Segment Start: SOURCE DATA

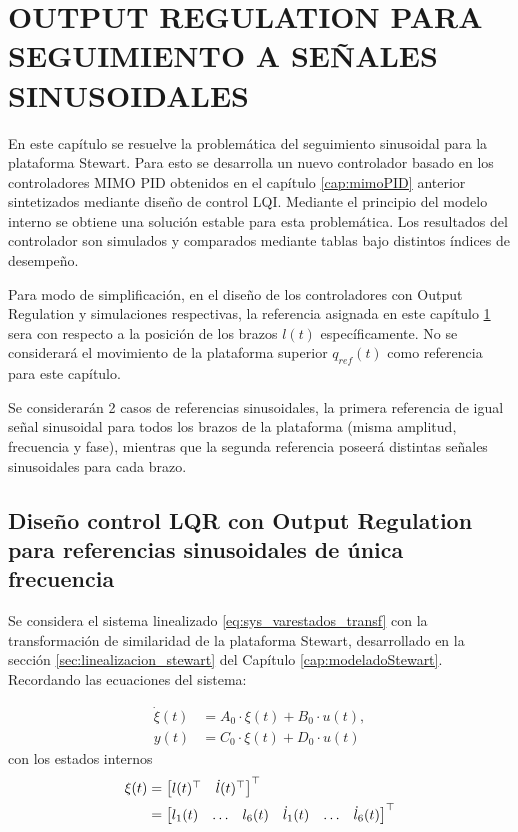 \chapter{OUTPUT REGULATION PARA SEGUIMIENTO A SEÑALES SINUSOIDALES}
\label{cap:OutputRegulation}

En este capítulo se resuelve la problemática del seguimiento sinusoidal para la plataforma Stewart. Para esto se desarrolla un nuevo controlador basado en los controladores MIMO PID obtenidos en el capítulo \ref{cap:mimoPID} anterior sintetizados mediante diseño de control LQI. Mediante el principio del modelo interno se obtiene una solución estable para esta problemática. Los resultados del controlador son simulados y comparados mediante tablas bajo distintos índices de desempeño. 

Para modo de simplificación, en el diseño de los controladores con Output Regulation y simulaciones respectivas, la referencia asignada en este capítulo \ref{cap:OutputRegulation} sera con respecto a la posición de los brazos $l(t)$ específicamente. No se considerará el movimiento de la plataforma superior $q_{ref}(t)$ como referencia para este capítulo. 

Se considerarán 2 casos de referencias sinusoidales, la primera referencia de igual señal sinusoidal para todos los brazos de la plataforma (misma amplitud, frecuencia y fase), mientras que la segunda referencia poseerá distintas señales sinusoidales para cada brazo.

\newpage
\section{Diseño control LQR con Output Regulation para referencias sinusoidales de única frecuencia}
\label{sec:LQR_outputRegulation_frec_fija}

Se considera el sistema linealizado \ref{eq:sys_varestados_transf} con la transformación de similaridad de la plataforma Stewart, desarrollado en la sección \ref{sec:linealizacion_stewart} del Capítulo \ref{cap:modeladoStewart}. Recordando las ecuaciones del sistema:

\begin{subequations} \label{eq:sysStewart_outputregulation}
    \begin{align}
        \Dot{\xi}(t) & = A_0 \cdot \xi(t) + B_0 \cdot u(t), \\
        y(t) & = C_0 \cdot \xi(t) + D_0 \cdot u(t)
    \end{align}    
\end{subequations}
con los estados internos
\begin{align} 
    \xi (t) & = \begin{bmatrix}
        l(t)^{\top} & \dot{l}(t)^{\top}
    \end{bmatrix}^{\top} \notag \\
    & = \begin{bmatrix}
        l_1(t) & \hdots & l_6(t) & \dot{l}_1(t) & \hdots & \dot{l}_6(t)
    \end{bmatrix}^{\top}
\end{align}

Segment End: SOURCE DATA

▶ **ACTIVITY**
Copy the lines above exactly and exclude every image.

▶ **EXERCISE RESULT**
 \chapter{OUTPUT REGULATION PARA SEGUIMIENTO A SEÑALES SINUSOIDALES}
\label{cap:OutputRegulation}

En este capítulo se resuelve la problemática del seguimiento sinusoidal para la plataforma Stewart. Para esto se desarrolla un nuevo controlador basado en los controladores MIMO PID obtenidos en el capítulo \ref{cap:mimoPID} anterior sintetizados mediante diseño de control LQI. Mediante el principio del modelo interno se obtiene una solución estable para esta problemática. Los resultados del controlador son simulados y comparados mediante tablas bajo distintos índices de desempeño. 

Para modo de simplificación, en el diseño de los controladores con Output Regulation y simulaciones respectivas, la referencia asignada en este capítulo \ref{cap:OutputRegulation} sera con respecto a la posición de los brazos $l(t)$ específicamente. No se considerará el movimiento de la plataforma superior $q_{ref}(t)$ como referencia para este capítulo. 

Se considerarán 2 casos de referencias sinusoidales, la primera referencia de igual señal sinusoidal para todos los brazos de la plataforma (misma amplitud, frecuencia y fase), mientras que la segunda referencia poseerá distintas señales sinusoidales para cada brazo.

\newpage
\section{Diseño control LQR con Output Regulation para referencias sinusoidales de única frecuencia}
\label{sec:LQR_outputRegulation_frec_fija}

Se considera el sistema linealizado \ref{eq:sys_varestados_transf} con la transformación de similaridad de la plataforma Stewart, desarrollado en la sección \ref{sec:linealizacion_stewart} del Capítulo \ref{cap:modeladoStewart}. Recordando las ecuaciones del sistema:

\begin{subequations} \label{eq:sysStewart_outputregulation}
    \begin{align}
        \Dot{\xi}(t) & = A_0 \cdot \xi(t) + B_0 \cdot u(t), \\
        y(t) & = C_0 \cdot \xi(t) + D_0 \cdot u(t)
    \end{align}    
\end{subequations}
con los estados internos
\begin{align} 
    \xi (t) & = \begin{bmatrix}
        l(t)^{\top} & \dot{l}(t)^{\top}
    \end{bmatrix}^{\top} \notag \\
    & = \begin{bmatrix}
        l_1(t) & \hdots & l_6(t) & \dot{l}_1(t) & \hdots & \dot{l}_6(t)
    \end{bmatrix}^{\top}
\end{align}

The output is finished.